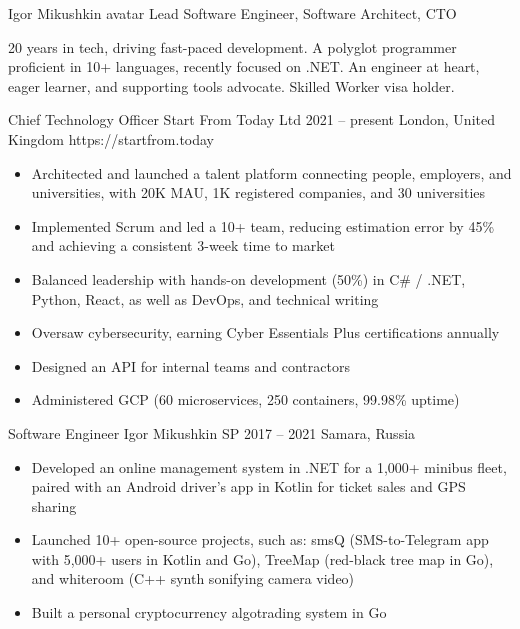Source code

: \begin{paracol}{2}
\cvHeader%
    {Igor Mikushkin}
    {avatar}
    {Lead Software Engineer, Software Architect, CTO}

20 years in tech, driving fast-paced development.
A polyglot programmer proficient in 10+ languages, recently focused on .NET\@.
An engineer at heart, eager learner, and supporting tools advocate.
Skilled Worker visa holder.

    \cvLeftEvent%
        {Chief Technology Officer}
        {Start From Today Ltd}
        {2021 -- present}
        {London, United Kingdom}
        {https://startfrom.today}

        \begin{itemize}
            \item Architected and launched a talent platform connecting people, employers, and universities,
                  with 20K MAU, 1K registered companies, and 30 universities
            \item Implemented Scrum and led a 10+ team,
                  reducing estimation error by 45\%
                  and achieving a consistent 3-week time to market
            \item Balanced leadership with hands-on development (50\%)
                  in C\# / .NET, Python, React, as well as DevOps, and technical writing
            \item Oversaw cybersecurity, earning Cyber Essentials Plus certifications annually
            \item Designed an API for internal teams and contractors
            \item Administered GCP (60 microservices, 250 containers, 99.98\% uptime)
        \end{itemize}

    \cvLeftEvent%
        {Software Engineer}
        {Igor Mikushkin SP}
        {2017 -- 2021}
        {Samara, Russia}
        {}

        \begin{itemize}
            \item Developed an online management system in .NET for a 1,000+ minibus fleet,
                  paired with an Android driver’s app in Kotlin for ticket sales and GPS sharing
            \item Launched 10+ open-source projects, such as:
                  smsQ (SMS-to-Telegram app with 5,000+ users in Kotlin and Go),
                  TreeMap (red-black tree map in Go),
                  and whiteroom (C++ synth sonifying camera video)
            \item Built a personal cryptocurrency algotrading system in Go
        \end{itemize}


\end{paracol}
****************************************
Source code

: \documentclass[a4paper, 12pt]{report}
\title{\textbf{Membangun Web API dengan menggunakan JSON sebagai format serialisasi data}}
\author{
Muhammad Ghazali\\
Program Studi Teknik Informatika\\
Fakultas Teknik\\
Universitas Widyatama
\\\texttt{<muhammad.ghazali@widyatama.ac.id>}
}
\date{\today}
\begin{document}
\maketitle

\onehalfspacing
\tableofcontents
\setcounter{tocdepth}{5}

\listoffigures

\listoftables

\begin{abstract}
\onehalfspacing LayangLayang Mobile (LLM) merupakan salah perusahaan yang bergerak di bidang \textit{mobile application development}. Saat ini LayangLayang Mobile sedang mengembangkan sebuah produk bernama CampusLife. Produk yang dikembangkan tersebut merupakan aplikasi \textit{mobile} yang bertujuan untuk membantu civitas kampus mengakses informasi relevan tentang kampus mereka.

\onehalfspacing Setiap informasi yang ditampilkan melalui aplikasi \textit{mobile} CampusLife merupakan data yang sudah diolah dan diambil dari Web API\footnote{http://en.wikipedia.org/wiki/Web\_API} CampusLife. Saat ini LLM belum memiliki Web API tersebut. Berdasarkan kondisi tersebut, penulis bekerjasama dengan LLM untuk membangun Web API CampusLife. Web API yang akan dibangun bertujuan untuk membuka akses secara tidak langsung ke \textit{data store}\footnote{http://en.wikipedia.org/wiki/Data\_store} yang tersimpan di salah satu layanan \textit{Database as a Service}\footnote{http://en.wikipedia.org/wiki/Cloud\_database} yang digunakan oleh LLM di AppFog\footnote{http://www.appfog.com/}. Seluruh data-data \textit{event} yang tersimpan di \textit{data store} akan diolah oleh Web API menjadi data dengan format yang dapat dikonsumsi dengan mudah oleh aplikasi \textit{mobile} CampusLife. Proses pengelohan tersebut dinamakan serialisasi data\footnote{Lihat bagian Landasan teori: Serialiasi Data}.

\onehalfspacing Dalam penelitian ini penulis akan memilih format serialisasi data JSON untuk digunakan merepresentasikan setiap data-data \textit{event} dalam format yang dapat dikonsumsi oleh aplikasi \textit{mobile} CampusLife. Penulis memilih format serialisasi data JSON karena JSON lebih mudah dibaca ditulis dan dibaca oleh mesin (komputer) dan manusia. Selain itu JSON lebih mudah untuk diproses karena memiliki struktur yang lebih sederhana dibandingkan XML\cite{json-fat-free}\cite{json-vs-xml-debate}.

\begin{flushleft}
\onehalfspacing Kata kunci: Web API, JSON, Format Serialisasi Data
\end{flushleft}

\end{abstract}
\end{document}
****************************************
> [Directions for this task]: Copy every line of the data where "system" is found.

> [Problem solution]:
            \item Developed an online management system in .NET for a 1,000+ minibus fleet,
            \item Built a personal cryptocurrency algotrading system in Go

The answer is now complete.